Extracted information START

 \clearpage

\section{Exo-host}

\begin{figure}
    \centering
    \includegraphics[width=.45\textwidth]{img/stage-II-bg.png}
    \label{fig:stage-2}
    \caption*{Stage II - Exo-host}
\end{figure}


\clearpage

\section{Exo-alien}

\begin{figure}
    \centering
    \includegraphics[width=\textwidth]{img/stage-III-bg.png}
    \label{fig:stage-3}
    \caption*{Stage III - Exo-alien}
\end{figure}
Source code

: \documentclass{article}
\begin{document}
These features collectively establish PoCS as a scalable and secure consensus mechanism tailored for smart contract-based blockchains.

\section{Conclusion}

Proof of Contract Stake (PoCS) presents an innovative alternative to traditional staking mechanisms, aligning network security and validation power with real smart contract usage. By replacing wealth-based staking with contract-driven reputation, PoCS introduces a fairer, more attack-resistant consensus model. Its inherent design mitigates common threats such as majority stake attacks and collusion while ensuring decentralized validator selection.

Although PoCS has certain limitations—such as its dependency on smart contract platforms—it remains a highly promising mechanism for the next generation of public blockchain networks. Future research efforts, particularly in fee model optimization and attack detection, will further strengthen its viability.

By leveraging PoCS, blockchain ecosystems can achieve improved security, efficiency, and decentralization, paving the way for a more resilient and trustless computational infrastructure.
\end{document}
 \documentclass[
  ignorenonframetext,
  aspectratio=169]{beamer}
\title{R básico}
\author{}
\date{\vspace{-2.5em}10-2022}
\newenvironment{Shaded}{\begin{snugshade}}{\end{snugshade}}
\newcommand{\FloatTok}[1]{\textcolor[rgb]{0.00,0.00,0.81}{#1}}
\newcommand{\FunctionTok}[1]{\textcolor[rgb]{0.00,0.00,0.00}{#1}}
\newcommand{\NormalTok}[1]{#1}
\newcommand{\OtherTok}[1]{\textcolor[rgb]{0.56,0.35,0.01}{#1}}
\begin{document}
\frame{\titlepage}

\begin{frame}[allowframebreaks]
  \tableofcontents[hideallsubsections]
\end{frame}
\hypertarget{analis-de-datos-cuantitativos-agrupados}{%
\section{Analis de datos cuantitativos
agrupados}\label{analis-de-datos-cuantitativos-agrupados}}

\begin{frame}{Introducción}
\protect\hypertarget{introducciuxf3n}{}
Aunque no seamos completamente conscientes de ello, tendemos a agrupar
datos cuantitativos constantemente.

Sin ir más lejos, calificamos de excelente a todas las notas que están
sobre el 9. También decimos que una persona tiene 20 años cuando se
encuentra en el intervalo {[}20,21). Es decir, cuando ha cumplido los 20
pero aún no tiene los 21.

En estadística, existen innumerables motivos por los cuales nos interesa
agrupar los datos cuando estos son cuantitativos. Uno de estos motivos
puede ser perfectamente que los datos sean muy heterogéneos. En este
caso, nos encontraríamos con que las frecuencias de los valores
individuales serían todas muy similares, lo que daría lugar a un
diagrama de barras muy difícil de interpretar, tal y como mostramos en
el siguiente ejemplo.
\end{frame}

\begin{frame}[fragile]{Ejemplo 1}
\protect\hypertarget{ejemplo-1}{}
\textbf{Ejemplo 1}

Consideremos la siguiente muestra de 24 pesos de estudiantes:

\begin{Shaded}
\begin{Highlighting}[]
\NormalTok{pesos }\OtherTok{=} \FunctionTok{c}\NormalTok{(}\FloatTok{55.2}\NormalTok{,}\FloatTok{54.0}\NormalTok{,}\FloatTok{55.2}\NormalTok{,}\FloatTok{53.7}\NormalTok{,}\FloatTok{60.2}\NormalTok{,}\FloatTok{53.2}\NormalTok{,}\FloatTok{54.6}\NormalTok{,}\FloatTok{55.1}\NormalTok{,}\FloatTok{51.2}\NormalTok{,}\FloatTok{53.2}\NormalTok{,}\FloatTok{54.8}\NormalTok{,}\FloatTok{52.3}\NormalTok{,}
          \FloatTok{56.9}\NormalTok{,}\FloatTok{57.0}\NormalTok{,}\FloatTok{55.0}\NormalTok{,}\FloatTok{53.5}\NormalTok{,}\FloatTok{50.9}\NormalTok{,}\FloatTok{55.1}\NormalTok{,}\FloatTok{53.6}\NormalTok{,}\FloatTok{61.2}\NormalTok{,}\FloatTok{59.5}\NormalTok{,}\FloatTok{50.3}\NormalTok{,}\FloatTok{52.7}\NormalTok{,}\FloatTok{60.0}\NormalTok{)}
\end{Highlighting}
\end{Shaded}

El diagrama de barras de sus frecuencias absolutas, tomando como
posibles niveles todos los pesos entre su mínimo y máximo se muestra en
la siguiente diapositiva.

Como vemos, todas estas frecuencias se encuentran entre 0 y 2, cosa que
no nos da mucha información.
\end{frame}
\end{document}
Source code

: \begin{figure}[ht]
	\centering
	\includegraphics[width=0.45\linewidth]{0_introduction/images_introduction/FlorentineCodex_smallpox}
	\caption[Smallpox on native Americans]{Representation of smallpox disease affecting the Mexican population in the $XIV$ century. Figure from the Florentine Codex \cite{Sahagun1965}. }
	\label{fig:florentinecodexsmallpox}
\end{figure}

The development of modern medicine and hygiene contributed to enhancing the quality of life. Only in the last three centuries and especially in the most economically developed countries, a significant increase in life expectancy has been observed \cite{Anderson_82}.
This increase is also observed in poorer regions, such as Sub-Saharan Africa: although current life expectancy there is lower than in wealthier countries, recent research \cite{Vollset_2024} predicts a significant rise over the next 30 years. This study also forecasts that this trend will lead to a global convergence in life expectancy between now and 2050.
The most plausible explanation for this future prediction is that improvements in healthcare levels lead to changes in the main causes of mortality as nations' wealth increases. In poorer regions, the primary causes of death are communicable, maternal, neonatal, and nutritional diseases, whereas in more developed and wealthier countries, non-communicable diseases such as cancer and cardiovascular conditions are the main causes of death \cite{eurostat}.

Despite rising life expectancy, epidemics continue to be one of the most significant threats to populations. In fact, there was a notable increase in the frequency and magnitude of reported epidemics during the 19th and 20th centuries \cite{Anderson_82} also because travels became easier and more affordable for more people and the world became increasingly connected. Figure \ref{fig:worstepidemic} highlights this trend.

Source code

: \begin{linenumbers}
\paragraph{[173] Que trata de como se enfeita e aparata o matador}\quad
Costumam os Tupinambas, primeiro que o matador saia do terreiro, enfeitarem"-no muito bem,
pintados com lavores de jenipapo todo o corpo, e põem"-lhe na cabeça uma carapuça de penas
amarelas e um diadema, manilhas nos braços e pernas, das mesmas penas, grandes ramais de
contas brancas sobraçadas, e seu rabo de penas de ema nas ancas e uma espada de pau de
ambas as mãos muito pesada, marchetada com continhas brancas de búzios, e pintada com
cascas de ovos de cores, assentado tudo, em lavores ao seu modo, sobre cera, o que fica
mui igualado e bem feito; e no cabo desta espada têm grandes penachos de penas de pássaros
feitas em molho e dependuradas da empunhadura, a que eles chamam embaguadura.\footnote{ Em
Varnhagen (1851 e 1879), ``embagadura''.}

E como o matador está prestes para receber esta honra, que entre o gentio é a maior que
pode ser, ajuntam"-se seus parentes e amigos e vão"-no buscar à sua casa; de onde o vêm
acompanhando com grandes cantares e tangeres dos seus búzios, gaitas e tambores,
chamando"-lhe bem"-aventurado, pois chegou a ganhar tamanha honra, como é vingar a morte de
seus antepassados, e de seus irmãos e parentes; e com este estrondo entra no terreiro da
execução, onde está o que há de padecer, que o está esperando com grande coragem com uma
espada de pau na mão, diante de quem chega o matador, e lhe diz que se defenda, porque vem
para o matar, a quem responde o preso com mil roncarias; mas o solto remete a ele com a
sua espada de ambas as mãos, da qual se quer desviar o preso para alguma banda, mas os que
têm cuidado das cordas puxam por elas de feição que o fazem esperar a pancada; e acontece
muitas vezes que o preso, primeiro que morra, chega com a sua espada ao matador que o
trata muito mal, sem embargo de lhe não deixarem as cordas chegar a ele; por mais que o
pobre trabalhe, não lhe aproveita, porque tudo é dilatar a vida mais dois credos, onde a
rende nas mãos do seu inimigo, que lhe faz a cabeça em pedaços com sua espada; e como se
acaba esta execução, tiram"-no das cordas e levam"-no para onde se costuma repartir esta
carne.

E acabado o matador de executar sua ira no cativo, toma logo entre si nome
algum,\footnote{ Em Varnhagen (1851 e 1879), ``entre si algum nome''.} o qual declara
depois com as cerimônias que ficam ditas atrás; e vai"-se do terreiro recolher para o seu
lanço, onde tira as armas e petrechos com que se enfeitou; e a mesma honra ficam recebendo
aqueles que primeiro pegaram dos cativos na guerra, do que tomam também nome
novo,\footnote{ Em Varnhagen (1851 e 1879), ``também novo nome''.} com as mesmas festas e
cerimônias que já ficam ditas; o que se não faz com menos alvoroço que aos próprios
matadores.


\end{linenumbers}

Extracted information END

Working from the records above, write out verbatim only the lines from the line containing "Sin ir más lejos, calificamos" through the line containing "la siguiente diapositiva.".

Exercise answer:
Sin ir más lejos, calificamos de excelente a todas las notas que están
sobre el 9. También decimos que una persona tiene 20 años cuando se
encuentra en el intervalo {[}20,21). Es decir, cuando ha cumplido los 20
pero aún no tiene los 21.

En estadística, existen innumerables motivos por los cuales nos interesa
agrupar los datos cuando estos son cuantitativos. Uno de estos motivos
puede ser perfectamente que los datos sean muy heterogéneos. En este
caso, nos encontraríamos con que las frecuencias de los valores
individuales serían todas muy similares, lo que daría lugar a un
diagrama de barras muy difícil de interpretar, tal y como mostramos en
el siguiente ejemplo.
\end{frame}

\begin{frame}[fragile]{Ejemplo 1}
\protect\hypertarget{ejemplo-1}{}
\textbf{Ejemplo 1}

Consideremos la siguiente muestra de 24 pesos de estudiantes:

\begin{Shaded}
\begin{Highlighting}[]
\NormalTok{pesos }\OtherTok{=} \FunctionTok{c}\NormalTok{(}\FloatTok{55.2}\NormalTok{,}\FloatTok{54.0}\NormalTok{,}\FloatTok{55.2}\NormalTok{,}\FloatTok{53.7}\NormalTok{,}\FloatTok{60.2}\NormalTok{,}\FloatTok{53.2}\NormalTok{,}\FloatTok{54.6}\NormalTok{,}\FloatTok{55.1}\NormalTok{,}\FloatTok{51.2}\NormalTok{,}\FloatTok{53.2}\NormalTok{,}\FloatTok{54.8}\NormalTok{,}\FloatTok{52.3}\NormalTok{,}
          \FloatTok{56.9}\NormalTok{,}\FloatTok{57.0}\NormalTok{,}\FloatTok{55.0}\NormalTok{,}\FloatTok{53.5}\NormalTok{,}\FloatTok{50.9}\NormalTok{,}\FloatTok{55.1}\NormalTok{,}\FloatTok{53.6}\NormalTok{,}\FloatTok{61.2}\NormalTok{,}\FloatTok{59.5}\NormalTok{,}\FloatTok{50.3}\NormalTok{,}\FloatTok{52.7}\NormalTok{,}\FloatTok{60.0}\NormalTok{)}
\end{Highlighting}
\end{Shaded}

El diagrama de barras de sus frecuencias absolutas, tomando como
posibles niveles todos los pesos entre su mínimo y máximo se muestra en
la siguiente diapositiva.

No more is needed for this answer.